The laser beam-riding guidance system is impossible to jam and works with low-reflectivity targets.

In 2011, Thales issued a press release;

Thales UK and the UK Ministry of Defence (MoD) have today announced an innovative approach to contracting under the principles of Team Complex Weapons (TCW). The two parties have agreed to ‘re-role’ previously contracted budgets to facilitate the full-scale development, series production and introduction of the Lightweight Multi-role Missile (LMM) into service for UK Armed Forces.

“This is a clear demonstration of MoD and industry working in partnership…”

Specific activities covered under this contract amendment include:- design, development and qualification of the laser beam rider version of LMM, production of an initial delivery quantity of 1,000 LMM, precision-guidance system that will deliver a highly accurate performance against static and mobile targets and with low-collateral damage

The multi-role aspects of LMM mean that the UK will have the ability to use a single family of weapons to take on a variety of roles, including: maritime role – LMM will be integrated as the Future Anti-Surface Guided Weapon Light FASGW(L) missile on the new Wildcat Lynx helicopter platform under a parallel programme with the UK MoD. Ground-to-ground role – the dual-effect warhead of LMM (blast fragmentation and shaped charge) makes it suitable for a wide range of ground targets including light/medium armour; air-launched role – the modular design of the missile permits the future development and introduction of alternative warheads, seekers including a semi-active laser (SAL) version for precision strike surface attack roles;

Speaking at the announcement, David Beatty, Managing Director of Thales UK’s Belfast facility, where LMM will be manufactured, said: “This is a clear demonstration of MoD and industry working in partnership to ensure that we deliver the products that our Armed Forces require in a timely and affordable manner.”

“This contract also helps broaden our UK design, development and manufacturing capabilities that specialise in lightweight and short-range missiles, such as our Starstreak and VT1 air defence products and the NLAW anti-armour weapon.”

“LMM is unique in that it’s the first lightweight weapon family to be specially designed to have a wide range of operational roles. We firmly believe that this is what Armed Forces require now and in the future as it not only can provide adaptability in the battlefield but also major benefits in whole life costs by having one weapon family with a highly cost-effective associated logistic support.”

“We have already conducted preliminary marketing of LMM and I can confirm that there is a very high level of interest in this new family of missiles. The main interest is coming from land, sea and air platform suppliers who are keen to have the lightweight, low cost and operational versatility that LMM can deliver. This contract shows Thales delivering the innovation intended by Team CW. ”

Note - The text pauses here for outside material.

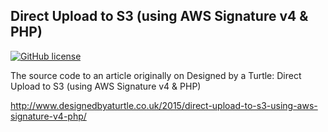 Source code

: ## Direct Upload to S3 (using AWS Signature v4 & PHP)

[![GitHub license](https://img.shields.io/github/license/mashape/apistatus.svg?style=flat-square)]()

The source code to an article originally on Designed by a Turtle: Direct Upload to S3 (using AWS Signature v4 & PHP)

http://www.designedbyaturtle.co.uk/2015/direct-upload-to-s3-using-aws-signature-v4-php/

Alan Nicholl, Director Weapons at the MoD’s Defence Equipment and Support organisation, said: “This is an excellent example of the objectives of Team CW at work. Such an innovative approach taken by Thales and the MoD to lightweight modular weapons will enhance the UK complex weapons industrial capability with a family of products designed to meet the requirements of both the UK and this dynamic export market sector. It is an excellent example of the UK’s export led industrial policy in action.”

This was the MoD making a value judgement about funding priorities, by shifting money already committed to Starstreak/HVM, it was judging the threat to Royal Navy shipping as a more significant and more imminent risk than that of threats against the British Army.

The MoD awarded a £90 million contract to Agusta Westland in 2014 to test, integrate and install both FASGW Light and Heavy missiles onto the Royal Navy’s 28 Wildcat helicopters.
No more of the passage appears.